でも、彼女の手は離さなかった。僕は彼女の頭をそっと撫でた。

「私にとって、妹は妹に過ぎないんだ。君は誰かのために生きているわけじゃない。君はリリスなんだ」

「嫌よ。あなた、絶対私を騙してるんだ……」

なんでそんなに執着するんだろう……。

「だからさ、自分らしくいようぜ」

「……うん」

彼女がこの言葉を受け入れてくれたようで、ほっとした。

「じゃあ、本公女は……今日だけは、もっとあなたと話してあげる!」

「え? なんでだよ」

「うるさいな。恩に報いるってことを知らないわけじゃないのよ」

「僕が望んでるのは恩返しじゃない。ただ、可愛い妹が欲しいだけだ」

「ふん、だってここ数年、あなただって私に話しかけようとしなかったじゃない」

「え? 逆に姉ちゃんが悪いってか?」

「お母様のところには、私から話をつけてくる。ニャーもきっと戻ってくるさ」

「妹! なんて可愛いんだ!」

僕は彼女の頭を撫でようとしたが、彼女は振り払った。

「ふん、別にあなたを助けたいわけじゃないの。さっきも言った通り、恩返しのつもりよ。明日からは、もう他人同士なんだから」

「ええ~、やだよ~」

「ふん!」

「ニャーが戻ってきたら、君の専属メイドにしてやるよ、どうだ?」

リリスはその言葉にはっきりと動揺し、そしてまたあの高慢な表情に戻った。

「馬鹿じゃないの!」

「なんだ、ニャーのこと嫌いなのか?」

「あの子だって可愛いよ、もちろん好きさ。
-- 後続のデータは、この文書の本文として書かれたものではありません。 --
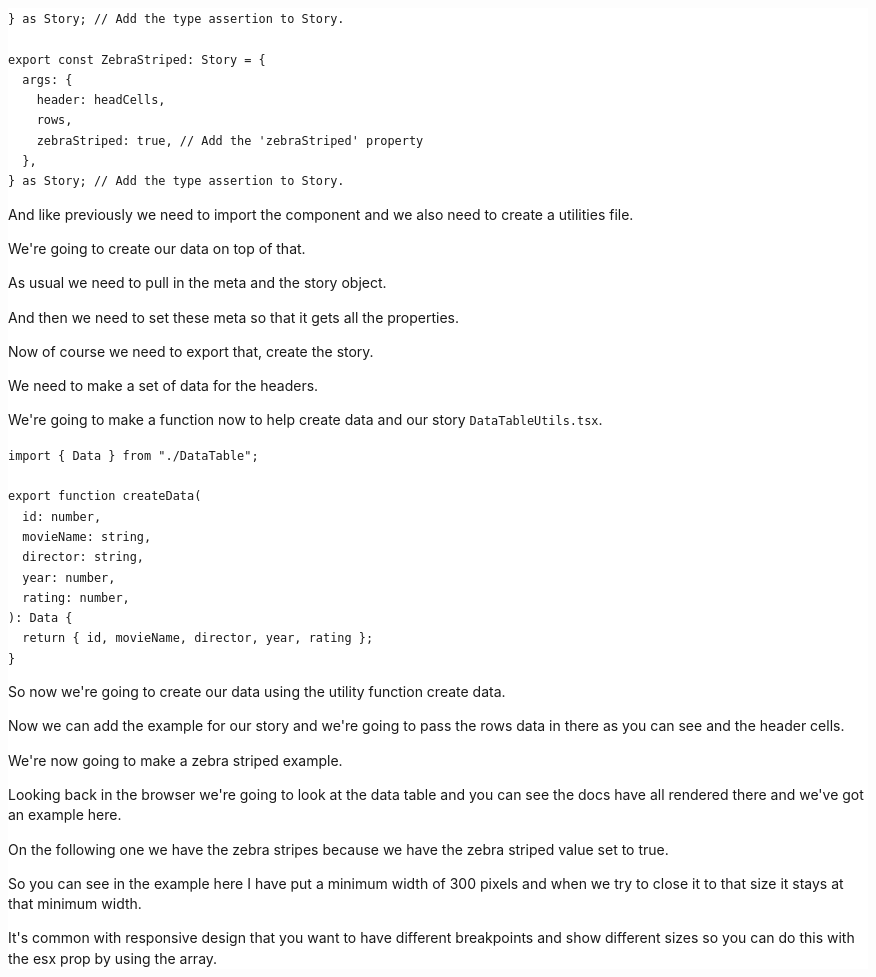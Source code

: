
 ```tsx
} as Story; // Add the type assertion to Story.

export const ZebraStriped: Story = {
  args: {
    header: headCells,
    rows,
    zebraStriped: true, // Add the 'zebraStriped' property
  },
} as Story; // Add the type assertion to Story.
```

And like previously we need to import the component and we also need to create a
utilities file.

We're going to create our data on top of that.

As usual we need to pull in the meta and the story object.

And then we need to set these meta so that it gets all the properties.

Now of course we need to export that, create the story.

We need to make a set of data for the headers.

We're going to make a function now to help create data and our story
`DataTableUtils.tsx`.

```tsx
import { Data } from "./DataTable";

export function createData(
  id: number,
  movieName: string,
  director: string,
  year: number,
  rating: number,
): Data {
  return { id, movieName, director, year, rating };
}
```

So now we're going to create our data using the utility function create data.

Now we can add the example for our story and we're going to pass the rows data
in there as you can see and the header cells.

We're now going to make a zebra striped example.

Looking back in the browser we're going to look at the data table and you can
see the docs have all rendered there and we've got an example here.

On the following one we have the zebra stripes because we have the zebra striped
value set to true.

So you can see in the example here I have put a minimum width of 300 pixels and
when we try to close it to that size it stays at that minimum width.

It's common with responsive design that you want to have different breakpoints
and show different sizes so you can do this with the esx prop by using the
array.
でも、彼女は君の専属メイドでいたいんじゃないか!」

「そうかな」

僕は自分の頭をコツンと叩き、考え込むふりをした。

リリスは呆れた目で僕を睨みつける。

「まさか、自慢してるんじゃないでしょうね!」

「え? なんでそう思うの? もちろん違うよ。じゃあいいや、明日彼女を迎えに行くから」

リリスは部屋に戻る前、振り返って言った。

「私にできることはやる。だから、あなたは足を引っ張らないでよ。最後に『連れて帰れなかった』なんて言わないでね」

「もちろんさ、妹よ。姉ちゃんの良い知らせを待っててね!」

「ふん」

リリスは鼻で笑うと、部屋に入っていった。

どうやら彼女もニャーのことを気にかけているようだ。まったく。

結局、リリスの取り成しもあって、王妃はそれ以上ニャーに難癖をつけることはなく、ニャーを戻すことを承知した。

後で知ったことだが、姫が城の外に出ること自体は大した問題ではなかったらしい。ただ、王妃は僕を困らせたかっただけなのだ。

さて、次は僕が直接ニャーの家に行き、彼女を連れ戻すとしよう。